Notably, EBITDA surged 18.12 per cent QoQ to ₹312 crore, with an EBITDA margin of 18.06 per cent—an improvement of 404 basis points (bps) over the previous quarter.
Depreciation stood at ₹93 crore, a marginal increase from ₹90 crore last quarter. Finance costs amounted to ₹31 crore, down 32.65 per cent YoY. Profit before tax (PBT) came in at ₹188 crore (~$22.56 million), up 9.32 per cent QoQ and 84.06 per cent YoY, while net profit reached ₹140 crore (~$16.8 million), reflecting a 4.89 per cent QoQ and a significant 89.39 per cent YoY increase, Trident said in a press release.
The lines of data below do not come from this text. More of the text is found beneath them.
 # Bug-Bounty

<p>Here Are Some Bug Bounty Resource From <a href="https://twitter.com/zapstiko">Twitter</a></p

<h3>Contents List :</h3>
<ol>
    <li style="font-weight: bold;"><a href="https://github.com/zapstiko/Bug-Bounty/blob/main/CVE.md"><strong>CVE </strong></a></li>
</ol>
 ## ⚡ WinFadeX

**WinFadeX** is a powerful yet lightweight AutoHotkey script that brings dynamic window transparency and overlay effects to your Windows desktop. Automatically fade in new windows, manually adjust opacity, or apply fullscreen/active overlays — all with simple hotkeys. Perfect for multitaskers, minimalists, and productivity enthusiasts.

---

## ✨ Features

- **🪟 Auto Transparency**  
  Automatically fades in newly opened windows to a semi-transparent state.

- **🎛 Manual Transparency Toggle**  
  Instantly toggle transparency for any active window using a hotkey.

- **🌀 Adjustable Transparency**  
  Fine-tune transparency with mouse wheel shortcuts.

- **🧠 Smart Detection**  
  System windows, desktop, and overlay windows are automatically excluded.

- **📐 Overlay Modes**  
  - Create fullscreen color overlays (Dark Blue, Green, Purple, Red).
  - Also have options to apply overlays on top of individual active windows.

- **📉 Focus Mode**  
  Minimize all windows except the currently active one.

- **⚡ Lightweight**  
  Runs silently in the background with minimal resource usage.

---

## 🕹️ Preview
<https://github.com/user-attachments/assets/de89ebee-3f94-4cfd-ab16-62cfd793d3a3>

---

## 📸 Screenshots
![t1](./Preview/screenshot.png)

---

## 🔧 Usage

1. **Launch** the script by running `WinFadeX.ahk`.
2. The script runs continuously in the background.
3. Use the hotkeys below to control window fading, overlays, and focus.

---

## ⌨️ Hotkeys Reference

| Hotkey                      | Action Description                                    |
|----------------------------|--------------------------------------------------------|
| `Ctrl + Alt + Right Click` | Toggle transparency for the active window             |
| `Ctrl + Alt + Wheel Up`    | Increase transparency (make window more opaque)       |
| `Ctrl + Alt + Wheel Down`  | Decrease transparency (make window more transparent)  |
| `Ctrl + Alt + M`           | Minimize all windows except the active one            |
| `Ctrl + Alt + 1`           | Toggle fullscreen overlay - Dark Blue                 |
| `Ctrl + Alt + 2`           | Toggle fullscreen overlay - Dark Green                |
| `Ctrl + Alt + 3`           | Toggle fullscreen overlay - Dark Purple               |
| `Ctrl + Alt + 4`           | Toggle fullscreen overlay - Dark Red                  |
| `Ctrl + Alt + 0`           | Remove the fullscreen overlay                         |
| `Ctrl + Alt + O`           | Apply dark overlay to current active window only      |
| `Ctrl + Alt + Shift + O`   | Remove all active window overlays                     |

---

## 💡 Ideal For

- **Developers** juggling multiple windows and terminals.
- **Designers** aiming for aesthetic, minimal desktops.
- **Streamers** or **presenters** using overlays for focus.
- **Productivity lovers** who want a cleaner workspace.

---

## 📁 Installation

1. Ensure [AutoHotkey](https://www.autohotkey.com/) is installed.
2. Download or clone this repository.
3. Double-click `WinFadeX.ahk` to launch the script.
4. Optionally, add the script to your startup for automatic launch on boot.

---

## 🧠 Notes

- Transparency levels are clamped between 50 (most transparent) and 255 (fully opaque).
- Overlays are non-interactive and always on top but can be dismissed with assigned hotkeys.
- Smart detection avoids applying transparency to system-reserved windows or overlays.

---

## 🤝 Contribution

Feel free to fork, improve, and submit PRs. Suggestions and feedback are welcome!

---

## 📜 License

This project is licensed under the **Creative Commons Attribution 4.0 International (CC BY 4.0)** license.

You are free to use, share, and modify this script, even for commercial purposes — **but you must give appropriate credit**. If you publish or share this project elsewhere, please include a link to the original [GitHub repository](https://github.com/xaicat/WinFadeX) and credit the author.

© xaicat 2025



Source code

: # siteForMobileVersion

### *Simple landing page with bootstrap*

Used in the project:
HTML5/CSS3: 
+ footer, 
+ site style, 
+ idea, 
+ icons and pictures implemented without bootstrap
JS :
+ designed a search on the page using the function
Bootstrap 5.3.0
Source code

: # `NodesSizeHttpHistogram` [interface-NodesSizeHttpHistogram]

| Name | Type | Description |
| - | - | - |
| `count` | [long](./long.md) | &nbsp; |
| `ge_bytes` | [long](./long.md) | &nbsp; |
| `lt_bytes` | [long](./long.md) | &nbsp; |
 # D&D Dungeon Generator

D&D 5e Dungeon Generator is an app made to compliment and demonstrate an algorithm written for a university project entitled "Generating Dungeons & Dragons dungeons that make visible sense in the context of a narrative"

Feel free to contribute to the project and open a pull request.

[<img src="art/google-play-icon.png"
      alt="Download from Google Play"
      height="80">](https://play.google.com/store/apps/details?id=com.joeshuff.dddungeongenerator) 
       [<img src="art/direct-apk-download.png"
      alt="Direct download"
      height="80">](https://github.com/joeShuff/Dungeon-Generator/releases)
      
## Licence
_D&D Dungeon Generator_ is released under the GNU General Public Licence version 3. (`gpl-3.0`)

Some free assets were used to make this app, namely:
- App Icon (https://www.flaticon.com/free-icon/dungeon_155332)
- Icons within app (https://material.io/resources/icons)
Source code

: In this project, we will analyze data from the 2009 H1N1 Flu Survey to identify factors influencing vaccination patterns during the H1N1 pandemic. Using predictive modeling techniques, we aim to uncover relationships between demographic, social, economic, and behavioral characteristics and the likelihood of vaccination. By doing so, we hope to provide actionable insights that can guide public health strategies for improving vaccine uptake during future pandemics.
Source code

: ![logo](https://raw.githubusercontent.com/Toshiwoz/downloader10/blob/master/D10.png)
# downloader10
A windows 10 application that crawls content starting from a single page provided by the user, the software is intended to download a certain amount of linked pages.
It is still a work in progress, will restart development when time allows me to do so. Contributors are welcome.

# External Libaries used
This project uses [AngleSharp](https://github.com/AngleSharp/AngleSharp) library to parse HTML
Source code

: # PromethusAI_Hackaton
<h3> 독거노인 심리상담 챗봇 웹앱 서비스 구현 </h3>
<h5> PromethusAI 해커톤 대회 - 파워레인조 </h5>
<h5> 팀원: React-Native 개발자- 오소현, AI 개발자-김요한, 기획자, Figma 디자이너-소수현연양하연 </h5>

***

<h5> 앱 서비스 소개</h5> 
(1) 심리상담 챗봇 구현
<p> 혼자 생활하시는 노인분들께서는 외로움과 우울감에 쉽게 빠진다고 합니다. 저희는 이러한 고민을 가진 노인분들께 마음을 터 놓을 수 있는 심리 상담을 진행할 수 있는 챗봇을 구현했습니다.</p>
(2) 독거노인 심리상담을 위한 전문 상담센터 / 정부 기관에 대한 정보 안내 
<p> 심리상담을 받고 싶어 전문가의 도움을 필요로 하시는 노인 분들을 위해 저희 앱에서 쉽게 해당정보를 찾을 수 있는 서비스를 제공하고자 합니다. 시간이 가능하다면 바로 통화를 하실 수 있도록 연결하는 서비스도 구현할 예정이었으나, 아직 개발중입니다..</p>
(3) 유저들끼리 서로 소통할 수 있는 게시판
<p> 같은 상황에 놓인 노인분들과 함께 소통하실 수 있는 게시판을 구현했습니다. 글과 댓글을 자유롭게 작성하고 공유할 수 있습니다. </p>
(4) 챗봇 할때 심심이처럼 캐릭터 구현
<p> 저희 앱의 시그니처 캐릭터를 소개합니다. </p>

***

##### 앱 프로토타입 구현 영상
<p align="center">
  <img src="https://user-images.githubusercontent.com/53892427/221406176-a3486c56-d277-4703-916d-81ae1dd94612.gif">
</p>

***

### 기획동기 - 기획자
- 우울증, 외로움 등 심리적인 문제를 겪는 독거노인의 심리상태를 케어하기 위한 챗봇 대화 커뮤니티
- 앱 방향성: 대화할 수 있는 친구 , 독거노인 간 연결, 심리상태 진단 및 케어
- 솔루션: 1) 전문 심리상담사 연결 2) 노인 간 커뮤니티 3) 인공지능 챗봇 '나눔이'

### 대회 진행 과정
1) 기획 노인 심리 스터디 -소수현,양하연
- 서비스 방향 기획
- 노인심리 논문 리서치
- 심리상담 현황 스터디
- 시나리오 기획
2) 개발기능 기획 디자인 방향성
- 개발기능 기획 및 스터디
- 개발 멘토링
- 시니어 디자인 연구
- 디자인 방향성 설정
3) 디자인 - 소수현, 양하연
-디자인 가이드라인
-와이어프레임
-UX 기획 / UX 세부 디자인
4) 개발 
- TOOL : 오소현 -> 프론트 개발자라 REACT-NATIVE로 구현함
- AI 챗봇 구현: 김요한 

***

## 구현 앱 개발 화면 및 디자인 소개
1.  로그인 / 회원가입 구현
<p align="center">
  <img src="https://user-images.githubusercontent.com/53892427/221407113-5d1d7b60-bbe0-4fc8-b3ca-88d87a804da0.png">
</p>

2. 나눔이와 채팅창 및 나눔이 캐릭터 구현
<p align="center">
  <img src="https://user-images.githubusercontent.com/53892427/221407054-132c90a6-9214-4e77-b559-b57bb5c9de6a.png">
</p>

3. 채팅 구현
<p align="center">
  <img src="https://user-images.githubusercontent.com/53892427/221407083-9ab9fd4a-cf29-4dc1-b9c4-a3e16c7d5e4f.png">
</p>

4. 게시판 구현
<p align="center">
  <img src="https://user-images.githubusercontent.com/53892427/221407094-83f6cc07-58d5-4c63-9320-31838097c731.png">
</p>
The cash profit stood at ₹233 crore, rising 4.28 per cent QoQ and 40.54 per cent YoY. Earnings per share (EPS) improved to ₹0.27 from ₹0.25 in Q4 FY25 and ₹0.15 in Q1 FY25, recording a YoY growth of 83.19 per cent.
The company’s free cash flow for Q1 FY26 stood at ₹234 crore (~$28.08 million), while net debt reduced by ₹31 crore QoQ to ₹879 crore, despite a dividend payout of ₹254 crore in May 2025. The annualised net debt/EBITDA ratio improved to 0.71 from 0.95.
Segment-wise performance, Home Textiles division led the way in Q1 FY26 with a revenue of ₹948 crore. The Yarn business contributed ₹902 crore. Meanwhile, the Paper and Chemicals segment recorded ₹260 crore in revenue.
“As we reflect on Trident Limited’s Q1FY26 results, it's evident that amidst challenging macroeconomic conditions, our company has showcased quarter-on-quarter growth in terms of profitability, we have further strengthened our balance sheet by reducing net debt by 31 Crore and sustaining our Debt Equity Ratio at 0.35,” said Deepak Nanda, managing director, Trident Limited. “Furthermore, our financial health has been reinforced through sustaining the Current Ratio at 1.87 from 1.98 on a QoQ basis, despite economic challenges and international fluctuation.”
“Our focus on innovative product pipelines aligned with evolving consumer preferences, combined with positive tailwinds from recent US tariff revisions and new FTA between India and UK, positions us favourably to capitalise on emerging opportunities as we maintain our commitment to sustainable growth and operational excellence,” added Nanda. “Going forward, we shall continue focusing on improving our volumes, value added products and ESG. With this foundation, Trident Limited stands poised to continue its journey of sustainable growth and innovation in the ensuing period.”